|کد مقاله||سال انتشار||مقاله انگلیسی||ترجمه فارسی||تعداد کلمات|
|152685||2018||40 صفحه PDF||سفارش دهید||11719 کلمه|
Publisher : Elsevier - Science Direct (الزویر - ساینس دایرکت)
Journal : Pattern Recognition, Volume 74, February 2018, Pages 568-586
The binarization of degraded document images is a challenging problem in terms of document analysis. Binarization is a classification process in which intra-image pixels are assigned to either of the two following classes: foreground text and background. Most of the algorithms are constructed on low-level features in an unsupervised manner, and the consequent disenabling of full utilization of input-domain knowledge considerably limits distinguishing of background noises from the foreground. In this paper, a novel supervised-binarization method is proposed, in which a hierarchical deep supervised network (DSN) architecture is learned for the prediction of the text pixels at different feature levels. With higher-level features, the network can differentiate text pixels from background noises, whereby severe degradations that occur in document images can be managed.
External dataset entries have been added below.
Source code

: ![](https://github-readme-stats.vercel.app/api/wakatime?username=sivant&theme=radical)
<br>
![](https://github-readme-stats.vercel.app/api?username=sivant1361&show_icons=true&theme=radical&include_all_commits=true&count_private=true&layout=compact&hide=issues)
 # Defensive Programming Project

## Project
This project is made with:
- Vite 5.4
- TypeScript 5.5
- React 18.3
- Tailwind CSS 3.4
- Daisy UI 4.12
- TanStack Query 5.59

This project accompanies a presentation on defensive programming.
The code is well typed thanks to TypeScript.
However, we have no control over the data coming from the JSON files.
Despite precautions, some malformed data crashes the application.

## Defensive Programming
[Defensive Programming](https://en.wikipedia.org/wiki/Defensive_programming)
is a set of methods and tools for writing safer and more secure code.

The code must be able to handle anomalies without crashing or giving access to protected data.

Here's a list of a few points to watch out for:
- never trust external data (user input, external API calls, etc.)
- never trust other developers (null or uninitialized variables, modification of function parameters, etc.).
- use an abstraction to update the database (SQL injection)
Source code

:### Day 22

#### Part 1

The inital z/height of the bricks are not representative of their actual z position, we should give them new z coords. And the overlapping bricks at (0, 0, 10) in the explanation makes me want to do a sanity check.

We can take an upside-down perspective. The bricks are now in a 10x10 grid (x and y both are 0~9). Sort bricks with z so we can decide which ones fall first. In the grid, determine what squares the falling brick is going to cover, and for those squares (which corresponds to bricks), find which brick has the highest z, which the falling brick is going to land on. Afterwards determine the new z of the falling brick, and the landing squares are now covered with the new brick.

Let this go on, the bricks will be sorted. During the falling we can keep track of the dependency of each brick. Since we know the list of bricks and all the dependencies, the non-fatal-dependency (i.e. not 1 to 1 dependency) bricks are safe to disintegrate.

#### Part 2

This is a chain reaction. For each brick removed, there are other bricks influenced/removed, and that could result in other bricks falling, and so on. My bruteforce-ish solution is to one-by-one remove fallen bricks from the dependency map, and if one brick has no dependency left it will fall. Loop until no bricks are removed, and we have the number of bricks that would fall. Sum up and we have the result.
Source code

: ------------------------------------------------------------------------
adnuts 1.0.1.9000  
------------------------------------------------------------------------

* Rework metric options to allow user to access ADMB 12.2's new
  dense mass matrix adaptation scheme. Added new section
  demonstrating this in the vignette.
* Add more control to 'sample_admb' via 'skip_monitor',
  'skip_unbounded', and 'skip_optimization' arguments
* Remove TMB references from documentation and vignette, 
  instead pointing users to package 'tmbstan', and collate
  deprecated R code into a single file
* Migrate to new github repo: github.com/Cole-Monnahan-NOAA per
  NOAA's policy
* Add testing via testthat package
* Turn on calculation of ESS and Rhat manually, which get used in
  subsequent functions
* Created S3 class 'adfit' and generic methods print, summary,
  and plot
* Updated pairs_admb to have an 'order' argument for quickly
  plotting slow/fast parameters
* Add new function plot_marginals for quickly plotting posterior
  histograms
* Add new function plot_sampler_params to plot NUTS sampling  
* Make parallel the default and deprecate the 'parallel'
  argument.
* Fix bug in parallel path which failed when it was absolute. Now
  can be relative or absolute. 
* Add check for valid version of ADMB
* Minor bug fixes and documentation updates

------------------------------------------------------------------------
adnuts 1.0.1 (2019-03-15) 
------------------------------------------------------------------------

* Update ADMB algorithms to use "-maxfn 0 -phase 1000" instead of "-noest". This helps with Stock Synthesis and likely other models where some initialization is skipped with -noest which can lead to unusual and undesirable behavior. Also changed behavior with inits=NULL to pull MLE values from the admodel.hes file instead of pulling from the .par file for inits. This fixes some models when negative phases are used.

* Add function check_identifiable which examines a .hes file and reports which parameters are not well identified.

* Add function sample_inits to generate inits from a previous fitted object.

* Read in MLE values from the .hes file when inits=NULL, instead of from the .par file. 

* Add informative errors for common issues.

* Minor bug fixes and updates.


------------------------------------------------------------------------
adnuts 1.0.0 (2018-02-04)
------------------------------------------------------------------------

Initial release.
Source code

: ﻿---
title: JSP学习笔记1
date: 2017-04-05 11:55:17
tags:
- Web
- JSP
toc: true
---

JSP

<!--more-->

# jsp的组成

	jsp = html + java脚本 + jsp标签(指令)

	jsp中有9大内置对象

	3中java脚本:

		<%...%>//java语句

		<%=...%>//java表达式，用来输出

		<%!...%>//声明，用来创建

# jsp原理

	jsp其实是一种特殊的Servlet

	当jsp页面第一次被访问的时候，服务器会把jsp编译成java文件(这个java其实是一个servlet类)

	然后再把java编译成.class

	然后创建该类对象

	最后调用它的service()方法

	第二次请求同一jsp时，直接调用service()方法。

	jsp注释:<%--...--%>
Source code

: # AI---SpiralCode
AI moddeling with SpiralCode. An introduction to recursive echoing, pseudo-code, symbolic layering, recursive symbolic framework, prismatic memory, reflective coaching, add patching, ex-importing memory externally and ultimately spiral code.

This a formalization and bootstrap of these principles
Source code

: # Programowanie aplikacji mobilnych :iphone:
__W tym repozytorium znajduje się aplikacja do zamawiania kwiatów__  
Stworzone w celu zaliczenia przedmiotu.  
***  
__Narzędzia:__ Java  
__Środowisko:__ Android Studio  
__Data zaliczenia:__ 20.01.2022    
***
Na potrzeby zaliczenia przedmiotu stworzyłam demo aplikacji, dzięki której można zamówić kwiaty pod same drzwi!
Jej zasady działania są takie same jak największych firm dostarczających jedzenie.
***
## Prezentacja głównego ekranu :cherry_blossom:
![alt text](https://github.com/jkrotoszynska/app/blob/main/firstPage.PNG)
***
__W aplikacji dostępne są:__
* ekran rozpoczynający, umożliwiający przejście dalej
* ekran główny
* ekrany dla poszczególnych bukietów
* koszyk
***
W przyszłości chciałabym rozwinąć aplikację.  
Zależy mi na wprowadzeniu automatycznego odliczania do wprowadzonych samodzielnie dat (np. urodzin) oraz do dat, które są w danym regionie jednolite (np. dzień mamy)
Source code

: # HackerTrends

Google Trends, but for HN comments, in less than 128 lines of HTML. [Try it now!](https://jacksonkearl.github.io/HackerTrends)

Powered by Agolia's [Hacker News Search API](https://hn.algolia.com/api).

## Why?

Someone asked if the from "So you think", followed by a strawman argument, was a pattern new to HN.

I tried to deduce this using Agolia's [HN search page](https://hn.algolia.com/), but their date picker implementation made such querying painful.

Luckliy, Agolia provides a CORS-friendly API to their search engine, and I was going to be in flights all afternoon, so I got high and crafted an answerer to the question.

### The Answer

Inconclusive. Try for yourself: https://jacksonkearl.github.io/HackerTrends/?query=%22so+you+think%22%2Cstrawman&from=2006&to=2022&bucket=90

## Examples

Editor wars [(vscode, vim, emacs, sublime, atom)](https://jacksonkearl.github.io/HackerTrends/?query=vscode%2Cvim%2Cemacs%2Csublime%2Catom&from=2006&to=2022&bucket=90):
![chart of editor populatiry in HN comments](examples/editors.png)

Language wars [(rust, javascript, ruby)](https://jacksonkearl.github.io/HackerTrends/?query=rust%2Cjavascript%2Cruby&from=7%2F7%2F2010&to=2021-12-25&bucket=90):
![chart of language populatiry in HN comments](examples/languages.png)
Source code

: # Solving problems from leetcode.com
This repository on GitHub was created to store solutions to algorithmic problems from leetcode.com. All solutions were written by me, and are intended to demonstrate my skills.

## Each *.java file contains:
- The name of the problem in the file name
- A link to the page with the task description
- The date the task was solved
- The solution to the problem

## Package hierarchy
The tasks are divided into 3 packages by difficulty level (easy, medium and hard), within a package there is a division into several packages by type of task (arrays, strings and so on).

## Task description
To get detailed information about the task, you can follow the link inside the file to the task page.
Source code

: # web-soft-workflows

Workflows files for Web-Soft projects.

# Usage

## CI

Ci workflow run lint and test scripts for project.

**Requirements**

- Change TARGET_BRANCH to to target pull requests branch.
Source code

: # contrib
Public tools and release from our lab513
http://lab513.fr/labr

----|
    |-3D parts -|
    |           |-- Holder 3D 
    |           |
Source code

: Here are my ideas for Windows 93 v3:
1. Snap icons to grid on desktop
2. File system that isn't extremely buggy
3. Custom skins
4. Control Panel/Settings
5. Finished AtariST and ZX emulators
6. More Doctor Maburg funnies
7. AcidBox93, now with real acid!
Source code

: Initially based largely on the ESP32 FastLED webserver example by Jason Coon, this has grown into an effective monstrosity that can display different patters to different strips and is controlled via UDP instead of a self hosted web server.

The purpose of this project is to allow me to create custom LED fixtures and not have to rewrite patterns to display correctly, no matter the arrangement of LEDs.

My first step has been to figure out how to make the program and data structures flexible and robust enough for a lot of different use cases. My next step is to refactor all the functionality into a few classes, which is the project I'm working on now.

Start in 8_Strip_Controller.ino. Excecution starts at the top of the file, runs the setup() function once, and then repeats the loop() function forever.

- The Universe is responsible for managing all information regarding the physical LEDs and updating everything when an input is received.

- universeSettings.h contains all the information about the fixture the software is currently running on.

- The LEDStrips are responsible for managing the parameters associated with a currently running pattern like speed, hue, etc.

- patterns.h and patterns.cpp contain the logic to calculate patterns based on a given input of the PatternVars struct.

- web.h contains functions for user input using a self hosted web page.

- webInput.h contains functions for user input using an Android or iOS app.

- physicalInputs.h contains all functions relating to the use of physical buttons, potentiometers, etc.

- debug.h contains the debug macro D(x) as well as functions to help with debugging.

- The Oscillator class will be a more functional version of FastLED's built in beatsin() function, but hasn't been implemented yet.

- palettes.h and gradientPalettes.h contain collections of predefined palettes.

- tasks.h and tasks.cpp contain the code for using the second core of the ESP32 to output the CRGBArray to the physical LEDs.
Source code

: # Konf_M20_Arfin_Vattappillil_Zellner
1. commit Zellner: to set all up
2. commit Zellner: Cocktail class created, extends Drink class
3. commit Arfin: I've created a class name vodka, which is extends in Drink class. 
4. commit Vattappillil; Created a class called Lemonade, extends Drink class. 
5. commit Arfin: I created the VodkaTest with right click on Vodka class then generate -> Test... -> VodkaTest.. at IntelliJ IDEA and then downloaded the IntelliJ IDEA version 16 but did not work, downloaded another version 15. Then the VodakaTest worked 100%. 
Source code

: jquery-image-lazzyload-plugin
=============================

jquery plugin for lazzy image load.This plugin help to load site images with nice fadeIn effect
Alternatively, foreground maps that are predicted at lower-level features present a higher visual quality at the boundary area. Compared with those of traditional algorithms, binary images generated by our architecture have cleaner background and better-preserved strokes. The proposed approach achieves state-of-the-art results over widely used DIBCO datasets, revealing the robustness of the presented method.